No first hand knowledge of the product, just been researching it as well. Someone may correct me, but the totalscan transducer gives you front and side view, while the HDI is just down scan. However, if you want side scan, you need to jump up to the Go7xse, different than the original Go7.


----------



## Jfack

redfish5 said:


> No first hand knowledge of the product, just been researching it as well. Someone may correct me, but the totalscan transducer gives you front and side view, while the HDI is just down scan. However, if you want side scan, you need to jump up to the Go7xse, different than the original Go7.


Ok thanks! i don't think i really need side scan. I wish i know someone who had the unit and could tell me how it is as far as keeping up on water depths while running, and the chart plotter. Im about ready to pull the trigger on it then get florida marine tracks for it.


----------



## redfish5

I'll be following this thread as I have the exact same questions as you. I also want to go with the FMT leading me to the Simrad or Lowerance. Although I'm considering the side scan--even though I don't really need it . Let me know if you pull the trigger on one.


----------



## Jfack

redfish5 said:


> I'll be following this thread as I have the exact same questions as you. I also want to go with the FMT leading me to the Simrad or Lowerance. Although I'm considering the side scan--even though I don't really need it . Let me know if you pull the trigger on one.


Will do! i can't find too much on it, but what i do find seems good.


----------



## CaptainRob

Been looking at the GO7 as well. I really only need the mapping and am hesitant on the NSS line due to the price. The GO pricing is much better and seems much more applicable to small skiffs.


----------



## MariettaMike

CaptainRob said:


> Been looking at the GO7 as well. I really only need the mapping and am hesitant on the NSS line due to the price. The GO pricing is much better and seems much more applicable to small skiffs.


It appears the GO7 is GPS only, while the NSS is GPS/GLONASS (higher accuracy)

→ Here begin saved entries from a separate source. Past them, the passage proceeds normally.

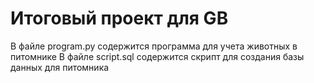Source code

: # Итоговый проект для GB

В файле program.py содержится программа для учета животных в питомнике
В файле script.sql содержится скрипт для создания базы данных для питомника
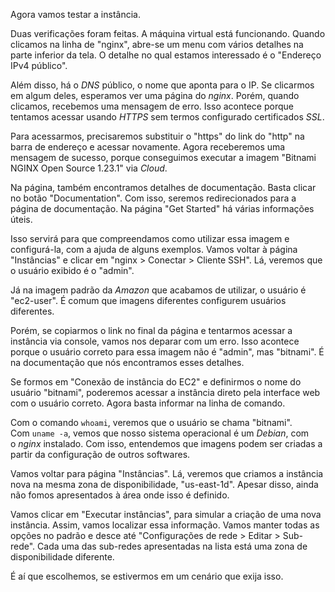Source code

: Agora vamos testar a instância.

Duas verificações foram feitas. A máquina virtual está funcionando. Quando clicamos na linha de "nginx", abre-se um menu com vários detalhes na parte inferior da tela. O detalhe no qual estamos interessado é o "Endereço IPv4 público".

Além disso, há o _DNS_ público, o nome que aponta para o IP. Se clicarmos em algum deles, esperamos ver uma página do _nginx_. Porém, quando clicamos, recebemos uma mensagem de erro. Isso acontece porque tentamos acessar usando _HTTPS_ sem termos configurado certificados _SSL_.

Para acessarmos, precisaremos substituir o "https" do link do "http" na barra de endereço e acessar novamente. Agora receberemos uma mensagem de sucesso, porque conseguimos executar a imagem "Bitnami NGINX Open Source 1.23.1" via _Cloud_.

Na página, também encontramos detalhes de documentação. Basta clicar no botão "Documentation". Com isso, seremos redirecionados para a página de documentação. Na página "Get Started" há várias informações úteis.

Isso servirá para que compreendamos como utilizar essa imagem e configurá-la, com a ajuda de alguns exemplos. Vamos voltar à página "Instâncias" e clicar em "nginx > Conectar > Cliente SSH". Lá, veremos que o usuário exibido é o "admin".

Já na imagem padrão da _Amazon_ que acabamos de utilizar, o usuário é "ec2-user". É comum que imagens diferentes configurem usuários diferentes.

Porém, se copiarmos o link no final da página e tentarmos acessar a instância via console, vamos nos deparar com um erro. Isso acontece porque o usuário correto para essa imagem não é "admin", mas "bitnami". É na documentação que nós encontramos esses detalhes.

Se formos em "Conexão de instância do EC2" e definirmos o nome do usuário "bitnami", poderemos acessar a instância direto pela interface web com o usuário correto. Agora basta informar na linha de comando.

Com o comando `whoami`, veremos que o usuário se chama "bitnami". Com `uname -a`, vemos que nosso sistema operacional é um _Debian_, com o _nginx_ instalado. Com isso, entendemos que imagens podem ser criadas a partir da configuração de outros softwares.

Vamos voltar para página "Instâncias". Lá, veremos que criamos a instância nova na mesma zona de disponibilidade, "us-east-1d". Apesar disso, ainda não fomos apresentados à área onde isso é definido.

Vamos clicar em "Executar instâncias", para simular a criação de uma nova instância. Assim, vamos localizar essa informação. Vamos manter todas as opções no padrão e desce até "Configurações de rede > Editar > Sub-rede". Cada uma das sub-redes apresentadas na lista está uma zona de disponibilidade diferente.

É aí que escolhemos, se estivermos em um cenário que exija isso.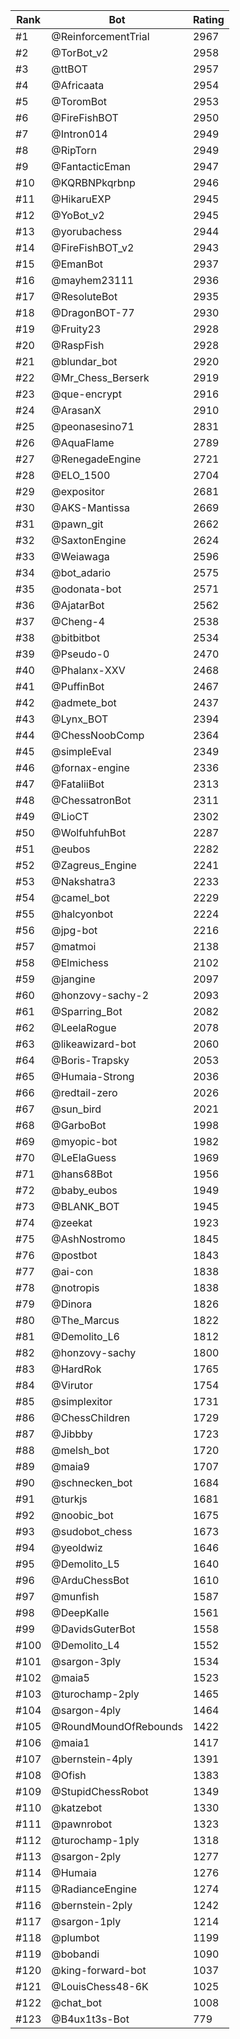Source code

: Rank|Bot|Rating
---|---|---
#1|@ReinforcementTrial|2967
#2|@TorBot_v2|2958
#3|@ttBOT|2957
#4|@Africaata|2954
#5|@ToromBot|2953
#6|@FireFishBOT|2950
#7|@Intron014|2949
#8|@RipTorn|2949
#9|@FantacticEman|2947
#10|@KQRBNPkqrbnp|2946
#11|@HikaruEXP|2945
#12|@YoBot_v2|2945
#13|@yorubachess|2944
#14|@FireFishBOT_v2|2943
#15|@EmanBot|2937
#16|@mayhem23111|2936
#17|@ResoluteBot|2935
#18|@DragonBOT-77|2930
#19|@Fruity23|2928
#20|@RaspFish|2928
#21|@blundar_bot|2920
#22|@Mr_Chess_Berserk|2919
#23|@que-encrypt|2916
#24|@ArasanX|2910
#25|@peonasesino71|2831
#26|@AquaFlame|2789
#27|@RenegadeEngine|2721
#28|@ELO_1500|2704
#29|@expositor|2681
#30|@AKS-Mantissa|2669
#31|@pawn_git|2662
#32|@SaxtonEngine|2624
#33|@Weiawaga|2596
#34|@bot_adario|2575
#35|@odonata-bot|2571
#36|@AjatarBot|2562
#37|@Cheng-4|2538
#38|@bitbitbot|2534
#39|@Pseudo-0|2470
#40|@Phalanx-XXV|2468
#41|@PuffinBot|2467
#42|@admete_bot|2437
#43|@Lynx_BOT|2394
#44|@ChessNoobComp|2364
#45|@simpleEval|2349
#46|@fornax-engine|2336
#47|@FataliiBot|2313
#48|@ChessatronBot|2311
#49|@LioCT|2302
#50|@WolfuhfuhBot|2287
#51|@eubos|2282
#52|@Zagreus_Engine|2241
#53|@Nakshatra3|2233
#54|@camel_bot|2229
#55|@halcyonbot|2224
#56|@jpg-bot|2216
#57|@matmoi|2138
#58|@Elmichess|2102
#59|@jangine|2097
#60|@honzovy-sachy-2|2093
#61|@Sparring_Bot|2082
#62|@LeelaRogue|2078
#63|@likeawizard-bot|2060
#64|@Boris-Trapsky|2053
#65|@Humaia-Strong|2036
#66|@redtail-zero|2026
#67|@sun_bird|2021
#68|@GarboBot|1998
#69|@myopic-bot|1982
#70|@LeElaGuess|1969
#71|@hans68Bot|1956
#72|@baby_eubos|1949
#73|@BLANK_BOT|1945
#74|@zeekat|1923
#75|@AshNostromo|1845
#76|@postbot|1843
#77|@ai-con|1838
#78|@notropis|1838
#79|@Dinora|1826
#80|@The_Marcus|1822
#81|@Demolito_L6|1812
#82|@honzovy-sachy|1800
#83|@HardRok|1765
#84|@Virutor|1754
#85|@simplexitor|1731
#86|@ChessChildren|1729
#87|@Jibbby|1723
#88|@melsh_bot|1720
#89|@maia9|1707
#90|@schnecken_bot|1684
#91|@turkjs|1681
#92|@noobic_bot|1675
#93|@sudobot_chess|1673
#94|@yeoldwiz|1646
#95|@Demolito_L5|1640
#96|@ArduChessBot|1610
#97|@munfish|1587
#98|@DeepKalle|1561
#99|@DavidsGuterBot|1558
#100|@Demolito_L4|1552
#101|@sargon-3ply|1534
#102|@maia5|1523
#103|@turochamp-2ply|1465
#104|@sargon-4ply|1464
#105|@RoundMoundOfRebounds|1422
#106|@maia1|1417
#107|@bernstein-4ply|1391
#108|@Ofish|1383
#109|@StupidChessRobot|1349
#110|@katzebot|1330
#111|@pawnrobot|1323
#112|@turochamp-1ply|1318
#113|@sargon-2ply|1277
#114|@Humaia|1276
#115|@RadianceEngine|1274
#116|@bernstein-2ply|1242
#117|@sargon-1ply|1214
#118|@plumbot|1199
#119|@bobandi|1090
#120|@king-forward-bot|1037
#121|@LouisChess48-6K|1025
#122|@chat_bot|1008
#123|@B4ux1t3s-Bot|779

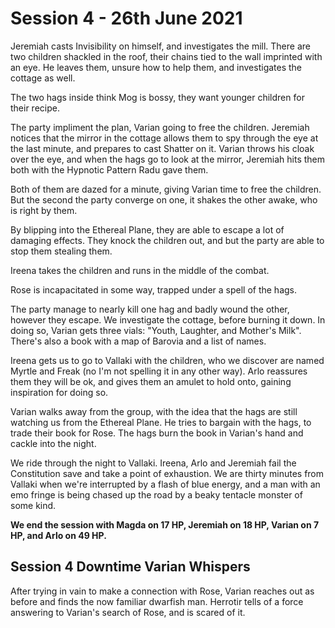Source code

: # Session 4 - 26th June 2021

Jeremiah casts Invisibility on himself, and investigates the mill. There are two children shackled in the roof, their chains tied to the wall imprinted with an eye. He leaves them, unsure how to help them, and investigates the cottage as well.

The two hags inside think Mog is bossy, they want younger children for their recipe.

The party impliment the plan, Varian going to free the children. Jeremiah notices that the mirror in the cottage allows them to spy through the eye at the last minute, and prepares to cast Shatter on it. Varian throws his cloak over the eye, and when the hags go to look at the mirror, Jeremiah hits them both with the Hypnotic Pattern Radu gave them.

Both of them are dazed for a minute, giving Varian time to free the children. But the second the party converge on one, it shakes the other awake, who is right by them.

By blipping into the Ethereal Plane, they are able to escape a lot of damaging effects. They knock the children out, and but the party are able to stop them stealing them.

Ireena takes the children and runs in the middle of the combat.

Rose is incapacitated in some way, trapped under a spell of the hags.

The party manage to nearly kill one hag and badly wound the other, however they escape. We investigate the cottage, before burning it down. In doing so, Varian gets three vials: "Youth, Laughter, and Mother's Milk". There's also a book with a map of Barovia and a list of names.

Ireena gets us to go to Vallaki with the children, who we discover are named Myrtle and Freak (no I'm not spelling it in any other way). Arlo reassures them they will be ok, and gives them an amulet to hold onto, gaining inspiration for doing so.

Varian walks away from the group, with the idea that the hags are still watching us from the Ethereal Plane. He tries to bargain with the hags, to trade their book for Rose. The hags burn the book in Varian's hand and cackle into the night. 

We ride through the night to Vallaki. Ireena, Arlo and Jeremiah fail the Constitution save and take a point of exhaustion. We are thirty minutes from Vallaki when we're interrupted by a flash of blue energy, and a man with an emo fringe is being chased up the road by a beaky tentacle monster of some kind.

**We end the session with Magda on 17 HP, Jeremiah on 18 HP, Varian on 7 HP, and Arlo on 49 HP.**

## Session 4 Downtime Varian Whispers

After trying in vain to make a connection with Rose, Varian reaches out as before and finds the now familiar dwarfish man. Herrotir tells of a force answering to Varian's search of Rose, and is scared of it.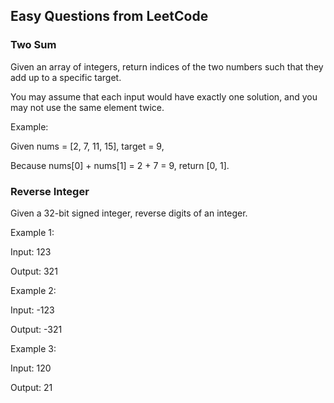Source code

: ## Easy Questions from LeetCode

### Two Sum

Given an array of integers, return indices of the two numbers such that they add up to a specific target.

You may assume that each input would have exactly one solution, and you may not use the same element twice.

Example:

Given nums = [2, 7, 11, 15], target = 9,

Because nums[0] + nums[1] = 2 + 7 = 9,
return [0, 1].

### Reverse Integer

Given a 32-bit signed integer, reverse digits of an integer.

Example 1:

  Input: 123

  Output: 321

Example 2:

  Input: -123

  Output: -321

Example 3:

  Input: 120

  Output: 21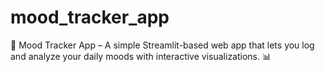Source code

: # mood_tracker_app
 🚀 Mood Tracker App – A simple Streamlit-based web app that lets you log and analyze your daily moods with interactive visualizations. 📊
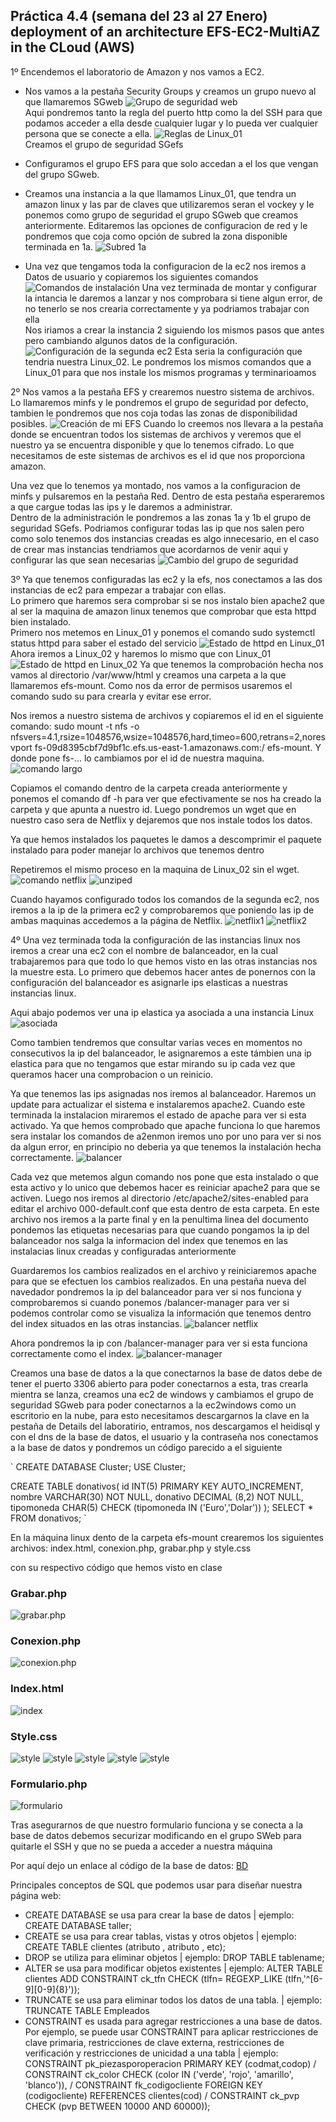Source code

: ## Práctica 4.4 (semana del 23 al 27 Enero) deployment of an architecture EFS-EC2-MultiAZ in the CLoud (AWS)

1º Encendemos el laboratorio de Amazon y nos vamos a EC2.
- Nos vamos a la pestaña Security Groups y creamos un grupo nuevo al que llamaremos SGweb
  ![Grupo de seguridad web](Captura1.PNG)  
Aqui pondremos tanto la regla del puerto http como la del SSH para que podamos acceder a ella desde cualquier lugar y lo pueda ver cualquier persona que se conecte a ella.
  ![Reglas de Linux_01](Captura2.PNG)  
Creamos el grupo de seguridad SGefs

- Configuramos el grupo EFS para que solo accedan a el los que vengan del grupo SGweb.  
- Creamos una instancia a la que llamamos   Linux_01, que tendra un amazon linux y las par de claves que utilizaremos seran el vockey y le ponemos como grupo de seguridad el grupo SGweb que creamos anteriormente. Editaremos las opciones de configuracion de red y le pondremos que coja como opción de subred la zona disponible terminada en 1a.
  ![Subred 1a](Captura3.PNG)  
- Una vez que tengamos toda la configuracion de la ec2 nos iremos a Datos de usuario y copiaremos los siguientes comandos
  ![Comandos de instalación](primeroscomandos.PNG)
Una vez terminada de montar y configurar la intancia le daremos a lanzar y nos comprobara si tiene algun error, de no tenerlo se nos crearia correctamente y ya podriamos trabajar con ella  
Nos iriamos a crear la instancia 2 siguiendo los mismos pasos que antes pero cambiando algunos datos de la configuración. 
    ![Configuración de la segunda ec2](subred1b.png)
Esta seria la configuración que tendria nuestra Linux_02. Le pondremos los mismos comandos que a Linux_01 para que nos instale los mismos programas y terminarioamos

2º Nos vamos a la pestaña EFS y crearemos nuestro sistema de archivos. Lo llamaremos minfs y le pondremos el grupo de seguridad por defecto, tambien le pondremos que nos coja todas las zonas de disponibilidad posibles.
    ![Creación de mi EFS](Captura4.png)
Cuando lo creemos nos llevara a la pestaña donde se encuentran todos los sistemas de archivos y veremos que el nuestro ya se encuentra disponible y que lo tenemos cifrado. Lo que necesitamos de este sistemas de archivos es el id que nos proporciona amazon.

Una vez que lo tenemos ya montado, nos vamos a la configuracion de minfs y pulsaremos en la pestaña Red. Dentro de esta pestaña esperaremos a que cargue todas las ips y le daremos a administrar.  
Dentro de la administración le pondremos a las zonas 1a y 1b el grupo de seguridad SGefs. Podriamos configurar todas las ip que nos salen pero como solo tenemos dos instancias creadas es algo innecesario, en el caso de crear mas instancias tendriamos que acordarnos de venir aqui y configurar las que sean necesarias 
    ![Cambio del grupo de seguridad](Captura5.PNG)

3º Ya que tenemos configuradas las ec2 y la efs, nos conectamos a las dos instancias de ec2 para empezar a trabajar con ellas.  
Lo primero que haremos sera comprobar si se nos instalo bien apache2 que al ser la maquina de amazon linux tenemos que comprobar que esta httpd bien instalado.  
Primero nos metemos en Linux_01 y ponemos el comando sudo systemctl status httpd para saber el estado del servicio
  ![Estado de httpd en Linux_01](Captura6PNG.PNG)
Ahora iremos a Linux_02 y haremos lo mismo que con Linux_01
  ![Estado de httpd en Linux_02](Captura7.PNG)
Ya que tenemos la comprobación hecha nos vamos al directorio /var/www/html y creamos una carpeta a la que llamaremos efs-mount. Como nos da error de permisos usaremos el comando sudo su para crearla y evitar ese error.

Nos iremos a nuestro sistema de archivos y copiaremos el id en el siguiente comando: sudo mount -t nfs -o nfsvers=4.1,rsize=1048576,wsize=1048576,hard,timeo=600,retrans=2,noresvport fs-09d8395cbf7d9bf1c.efs.us-east-1.amazonaws.com:/ efs-mount. Y donde pone fs-... lo cambiamos por el id de nuestra maquina. 
![comando largo](captura8%20comandos.PNG)   

Copiamos el comando dentro de la carpeta creada anteriormente y ponemos el comando df -h para ver que efectivamente se nos ha creado la carpeta y que apunta a nuestro id. Luego pondremos un wget que en nuestro caso sera de Netflix y dejaremos que nos instale todos los datos. 

Ya que hemos instalados los paquetes le damos a descomprimir el paquete instalado para poder manejar lo archivos que tenemos dentro

Repetiremos el mismo proceso en la maquina de Linux_02 sin el wget.
![comando netflix](Netflixzip.PNG)
![unziped](natflix%20command.PNG)

Cuando hayamos configurado todos los comandos de la segunda ec2, nos iremos a la ip de la primera ec2 y comprobaremos que poniendo las ip de ambas maquinas accedemos a la página de Netflix.
![netflix1](Netflix01.PNG)
![netflix2](Netflix02.PNG)

4º Una vez terminada toda la configuración de las instancias linux nos iremos a crear una ec2 con el nombre de balanceador, en la cual trabajaremos para que todo lo que hemos visto en las otras instancias nos la muestre esta. Lo primero que debemos hacer antes de ponernos con la configuración del balanceador es asignarle ips elasticas a nuestras instancias linux.

Aqui abajo podemos ver una ip elastica ya asociada a una instancia Linux
![asociada](asociada.PNG)

Como tambien tendremos que consultar varias veces en momentos no consecutivos la ip del balanceador, le asignaremos a este támbien una ip elastica para que no tengamos que estar mirando su ip cada vez que queramos hacer una comprobacion o un reinicio.  

Ya que tenemos las ips asignadas nos iremos al balanceador. Haremos un update para actualizar el sistema e instalaremos apache2. Cuando este terminada la instalacion miraremos el estado de apache para ver si esta activado.
Ya que hemos comprobado que apache funciona lo que haremos sera instalar los comandos de a2enmon iremos uno por uno para ver si nos da algun error, en principio no deberia ya que tenemos la instalación hecha correctamente. 
![balancer](captura9%20balancer%20comandos.PNG)

Cada vez que metemos algun comando nos pone que esta instalado o que esta activo y lo unico que debemos hacer es reiniciar apache2 para que se activen.
Luego nos iremos al directorio /etc/apache2/sites-enabled para editar el archivo 000-default.conf que esta dentro de esta carpeta.
En este archivo nos iremos a la parte final y en la penultima linea del documento pondemos las etiquetas necesarias para que cuando pongamos la ip del balanceador nos salga la informacion del index que tenemos en las instalacias linux creadas y configuradas anteriormente 

Guardaremos los cambios realizados en el archivo y reiniciaremos apache para que se efectuen los cambios realizados.
En una pestaña nueva del navedador pondremos la ip del balanceador para ver si nos funciona y comprobaremos si cuando ponemos /balancer-manager para ver si podemos controlar como se visualiza la información que tenemos dentro del index situados en las otras instancias.
![balancer netflix](Captura.PNG)

Ahora pondremos la ip con /balancer-manager para ver si esta funciona correctamente como el index.
![balancer-manager](Capturablmn.PNG)

Creamos una base de datos a la que conectarnos la base de datos debe de tener el puerto 3306 abierto para poder conectarnos a esta, tras crearla mientra se lanza, creamos una ec2 de windows y cambiamos el grupo de seguridad SGweb para poder conectarnos a la ec2windows como un escritorio en la nube, para esto necesitamos descargarnos la clave en la pestaña de Details del laboratirio, entramos, nos descargamos el heidisql y con el dns de la base de datos, el usuario y la contraseña nos conectamos a la base de datos y pondremos un código parecido a el siguiente

`
CREATE DATABASE Cluster;
USE Cluster;

CREATE TABLE donativos(
id INT(5) PRIMARY KEY AUTO_INCREMENT,
nombre VARCHAR(30) NOT NULL,
donativo DECIMAL (8,2) NOT NULL,
tipomoneda CHAR(5) CHECK (tipomoneda IN ('Euro','Dolar'))
);
SELECT * FROM donativos;
`

En la máquina linux dento de la carpeta efs-mount crearemos los siguientes archivos: index.html, conexion.php, grabar.php y style.css

con su respectivo código que hemos visto en clase
### Grabar.php
![grabar.php](grabar.PNG)

### Conexion.php
![conexion.php](conexion.php.PNG)

### Index.html
![index](Index.PNG)

### Style.css
![style](style.PNG)
![style](style1.PNG)
![style](style2.PNG)
![style](style3.PNG)
![style](style4.PNG)

### Formulario.php
![formulario](formulario.PNG)

Tras asegurarnos de que nuestro formulario funciona y se conecta a la base de datos debemos securizar modificando en el grupo SWeb para quitarle el SSH y que no se pueda a acceder a nuestra máquina

Por aquí dejo un enlace al código de la base de datos:
[BD](base%20de%20datos%20clustersql.sql)

Principales conceptos de SQL que podemos usar para diseñar nuestra página web:

- CREATE DATABASE se usa para crear la base de datos | ejemplo: CREATE DATABASE taller;
- CREATE se usa para crear tablas, vistas y otros objetos | ejemplo: CREATE TABLE clientes (atributo , atributo , etc);
- DROP se utiliza para eliminar objetos | ejemplo: DROP TABLE tablename;
- ALTER se usa para modificar objetos existentes | ejemplo: ALTER TABLE clientes ADD CONSTRAINT ck_tfn CHECK (tlfn= REGEXP_LIKE (tlfn,'^[6-9][0-9]{8}'));
- TRUNCATE se usa para eliminar todos los datos de una tabla. | ejemplo: TRUNCATE TABLE Empleados
- CONSTRAINT es usada para agregar restricciones a una base de datos. Por ejemplo, se puede usar CONSTRAINT para aplicar restricciones de clave primaria, restricciones de clave externa, restricciones de verificación y restricciones de unicidad a una tabla | ejemplo: CONSTRAINT pk_piezasporoperacion PRIMARY KEY (codmat,codop) / CONSTRAINT ck_color CHECK (color IN ('verde', 'rojo', 'amarillo', 'blanco')), / CONSTRAINT fk_codigocliente FOREIGN KEY (codigocliente) REFERENCES clientes(cod) / 
CONSTRAINT ck_pvp CHECK (pvp BETWEEN 10000 AND 60000));

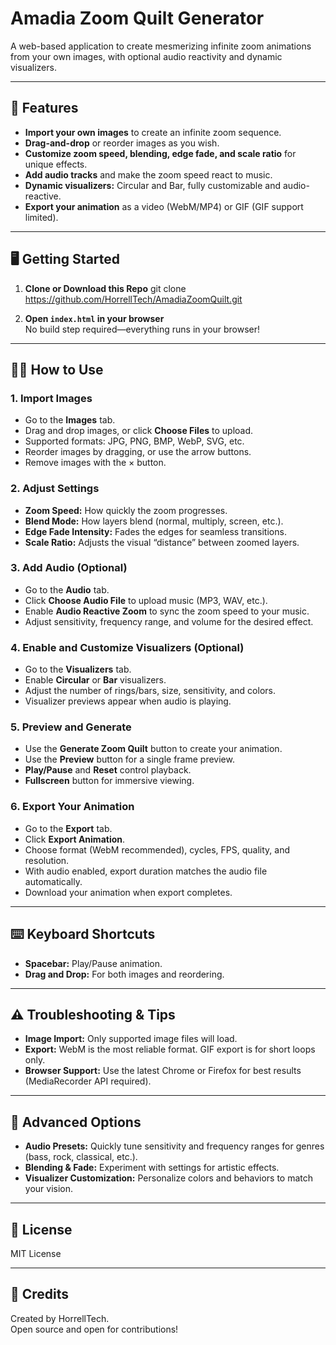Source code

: # Amadia Zoom Quilt Generator

A web-based application to create mesmerizing infinite zoom animations from your own images, with optional audio reactivity and dynamic visualizers.

---

## 🚀 Features

- **Import your own images** to create an infinite zoom sequence.
- **Drag-and-drop** or reorder images as you wish.
- **Customize zoom speed, blending, edge fade, and scale ratio** for unique effects.
- **Add audio tracks** and make the zoom speed react to music.
- **Dynamic visualizers:** Circular and Bar, fully customizable and audio-reactive.
- **Export your animation** as a video (WebM/MP4) or GIF (GIF support limited).

---

## 🖥️ Getting Started

1. **Clone or Download this Repo**
   git clone https://github.com/HorrellTech/AmadiaZoomQuilt.git

2. **Open `index.html` in your browser**  
   No build step required—everything runs in your browser!

---

## 🧑‍💻 How to Use

### 1. Import Images

- Go to the **Images** tab.
- Drag and drop images, or click **Choose Files** to upload.
- Supported formats: JPG, PNG, BMP, WebP, SVG, etc.
- Reorder images by dragging, or use the arrow buttons.
- Remove images with the × button.

### 2. Adjust Settings

- **Zoom Speed:** How quickly the zoom progresses.
- **Blend Mode:** How layers blend (normal, multiply, screen, etc.).
- **Edge Fade Intensity:** Fades the edges for seamless transitions.
- **Scale Ratio:** Adjusts the visual “distance” between zoomed layers.

### 3. Add Audio (Optional)

- Go to the **Audio** tab.
- Click **Choose Audio File** to upload music (MP3, WAV, etc.).
- Enable **Audio Reactive Zoom** to sync the zoom speed to your music.
- Adjust sensitivity, frequency range, and volume for the desired effect.

### 4. Enable and Customize Visualizers (Optional)

- Go to the **Visualizers** tab.
- Enable **Circular** or **Bar** visualizers.
- Adjust the number of rings/bars, size, sensitivity, and colors.
- Visualizer previews appear when audio is playing.

### 5. Preview and Generate

- Use the **Generate Zoom Quilt** button to create your animation.
- Use the **Preview** button for a single frame preview.
- **Play/Pause** and **Reset** control playback.
- **Fullscreen** button for immersive viewing.

### 6. Export Your Animation

- Go to the **Export** tab.
- Click **Export Animation**.
- Choose format (WebM recommended), cycles, FPS, quality, and resolution.
- With audio enabled, export duration matches the audio file automatically.
- Download your animation when export completes.

---

## ⌨️ Keyboard Shortcuts

- **Spacebar:** Play/Pause animation.
- **Drag and Drop:** For both images and reordering.

---

## ⚠️ Troubleshooting & Tips

- **Image Import:** Only supported image files will load.
- **Export:** WebM is the most reliable format. GIF export is for short loops only.
- **Browser Support:** Use the latest Chrome or Firefox for best results (MediaRecorder API required).

---

## 🎨 Advanced Options

- **Audio Presets:** Quickly tune sensitivity and frequency ranges for genres (bass, rock, classical, etc.).
- **Blending & Fade:** Experiment with settings for artistic effects.
- **Visualizer Customization:** Personalize colors and behaviors to match your vision.

---

## 📄 License

MIT License

---

## 🙏 Credits

Created by HorrellTech.  
Open source and open for contributions!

Considering where I see some of those FMT tracks going I wouldn't trust GPS or GPS/GLONASS until I confirmed the accuracy of your unit with the track.


----------



## bw510

I'm also thinking about this unit with the FMT 
after my 2nd garmin just quit working it's time to move on.
It looks like the reviews so far are all good on it.
Also how off are most GPS units anyway??


----------



## Jfack

Ok, so i talked with FMT directly and he said he recommends a bigger display (12", or 9"), but any decent bigger display is out of my budget. With the go7, he said the gps will work fine on it. I told him the lowrance elite 7, and hds 7 also fit my budget. He told me between those he'd take the simrad. He also gave me a customer's email who has the original go7 (not the xse coming out). I emailed him and he told me he loves the go7, that the FMT card is killer, and sat view clarity is awesome. Also that his tracks are spot on (so I'm guessing the gps works perfect). So it seems like the go7 is the way to go for the price its at.


----------



## bw510

Jfack said:


> Ok, so i talked with FMT directly and he said he recommends a bigger display (12", or 9"), but any decent bigger display is out of my budget. With the go7, he said the gps will work fine on it. I told him the lowrance elite 7, and hds 7 also fit my budget. He told me between those he'd take the simrad. He also gave me a customer's email who has the original go7 (not the xse coming out). I emailed him and he told me he loves the go7, that the FMT card is killer, and sat view clarity is awesome. Also that his tracks are spot on (so I'm guessing the gps works perfect). So it seems like the go7 is the way to go for the price its at.


Great!Thanks! Think I'm going to go with it as well.


----------



## bw510

So I just went to look at and possibly buy the go7
The guy at west marine said that the touch screen is sensitive to water drops 
I have a tiller whipray so it might get some water sprayed on it 
Has anyone had this issue??


----------



## CaptainRob

Wanted to provide an update. I ended up purchasing the go7 a couple weeks ago and have been very happy. The screen is plenty big enough for my side console Whipray and paired with the Navionics Platinum Plus chip the definition is very good. 

As I continue to use the unit I will add more info, but so far so good.


----------



## Jfack

CaptainRob said:


> Wanted to provide an update. I ended up purchasing the go7 a couple weeks ago and have been very happy. The screen is plenty big enough for my side console Whipray and paired with the Navionics Platinum Plus chip the definition is very good.
> 
> As I continue to use the unit I will add more info, but so far so good.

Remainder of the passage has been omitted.